Until early February, unfavorable semicircle was uploading videos at a rate of just over one every 10 minutes. But since February 5, that rate has skyrocketed, increasing to something like three videos each minute—meaning that the channel will surpass 200,000 total videos by the end of March. (Update: YouTube suspended the account on Thursday for “multiple or severe violations of YouTube’s policy against spam, gaming, misleading content, or other Terms of Service violations.”)
The channel might have lived on as yet another weird YouTube curiosity, not unlike Webdriver Torso, an account that was long a source of speculation for users but later revealed to be a channel YouTube used for testing. But encoded in thousands of unfavorable semicircle’s videos is The Voice: unmistakably that of a man, usually speaking a single letter or number, or speaking a string of letters and numbers, each with no apparent connection to each other. Probably first appearing around eight months ago, the voice seemingly comes from some far off digital dystopia, all-knowing but utterly opaque, almost vaguely fascistic. The overall effect, for even those who have seen hundreds of the videos, is disquieting.
“I too find the whole thing quite unsettling,” says Reddit user Jackalackadingdong, who, along with several others, is investigating the videos. “I felt really uneasy listening to this trying to pick out the sequence in the audio.”
The channel has picked up over 57,000 views since it launched, undoubtedly a large part coming from Redditors like Jackalackadingdong. Another Reddit user, KnotNotNaught, posted some of the earliest theories about the channel, noting several things: The average length of each of the videos is five seconds, and they adhere to a few naming conventions. The names of the first several thousand, for example, begin with a symbol (♐) followed by a seemingly random series of digits. Others have purely random names. The last 28,000 videos have started with “BRILL” and are numbered in ascending fashion.

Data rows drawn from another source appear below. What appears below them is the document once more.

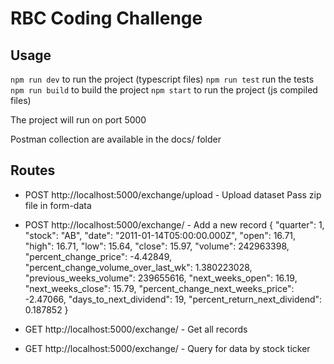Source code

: # RBC Coding Challenge

## Usage
`npm run dev` to run the project (typescript files)
`npm run test` run the tests
`npm run build` to build the project
`npm start` to run the project (js compiled files)

The project will run on port 5000

Postman collection are available in the docs/ folder

## Routes
- POST http://localhost:5000/exchange/upload - Upload dataset
  Pass zip file in form-data

- POST http://localhost:5000/exchange/ - Add a new record
  {
    "quarter": 1,
    "stock": "AB",
    "date": "2011-01-14T05:00:00.000Z",
    "open": 16.71,
    "high": 16.71,
    "low": 15.64,
    "close": 15.97,
    "volume": 242963398,
    "percent_change_price": -4.42849,
    "percent_change_volume_over_last_wk": 1.380223028,
    "previous_weeks_volume": 239655616,
    "next_weeks_open": 16.19,
    "next_weeks_close": 15.79,
    "percent_change_next_weeks_price": -2.47066,
    "days_to_next_dividend": 19,
    "percent_return_next_dividend": 0.187852
}

- GET  http://localhost:5000/exchange/ - Get all records

- GET  http://localhost:5000/exchange/<TICKER> - Query for data by stock ticker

While the vast majority of videos have been four- or five-second clips, there have been several anomalies. One is a 10-second jarring high-pitched squeal. Another video posted in early February contains blurry images coupled with unintelligible digital audio, somehow creating an effect more troubling than usual. Two days in particular were unlike any other: August 10 and 11, when several videos were posted with irregular visual and audio patterns. One was 11 hours of mostly silence. Another video features the voice reciting the alphabet.
Many Redditors think the key to decrypting the videos lies in two of them, titled ♐LOCK and ♐DELOCK. The first, ♐LOCK, was posted in July, while ♐DELOCK followed in December. They are of different lengths and feature different soundtracks, though, of the two, ♐DELOCK is probably the most intriguing, appearing first in a series of brief snippets in late December, before the full version was uploaded on December 28. The channel then went silent for a week. One Redditor compared the voice on ♐DELOCK to a “distant, echoed scream.”
Theories as to the origin of the videos range from the plausible to the absurd. Is it all a game used to recruit “agents for a super-intelligent AI computer that tries to take over the world?” Others have compared the videos to numbers stations. Still others have suggested that the channel is some kind of test, for either YouTube or a third-party user. But that theory doesn’t explain the anomalies, the videos that seem to appear at random and with no warning.
“What exactly does posting an 11 hour picture, as well as a 1 hour, 16 minute and 1 minute version of the exact same picture test?” Reddit user save_the_pigs says in a post. “There’s no audio to check, and if they were checking for the picture quality why make it 11 hours? Brill B is another example, what’s the point of the ‘1000’ description? How does adding a description in any way add to the test?”
A previous Reddit investigation did not turn up much, though that was just two months after unfavorable semicircle began posting, and thousands of videos ago. And if YouTube knows the origins of the channel, they aren’t saying. A spokesperson did not return requests for comment.
Redditors, meanwhile, are busy compiling their own database of the videos, to probe further for patterns. On Sunday, one user asked the group whether someone should tweet at the YouTube developers in hopes of getting an answer. But other users knocked down that idea, suggesting that the account might be suspended or deleted in response. If that happened, Redditors said, they may never know who or what was behind unfavorable semicircle.
“I wouldn’t want to take the risk,” one wrote.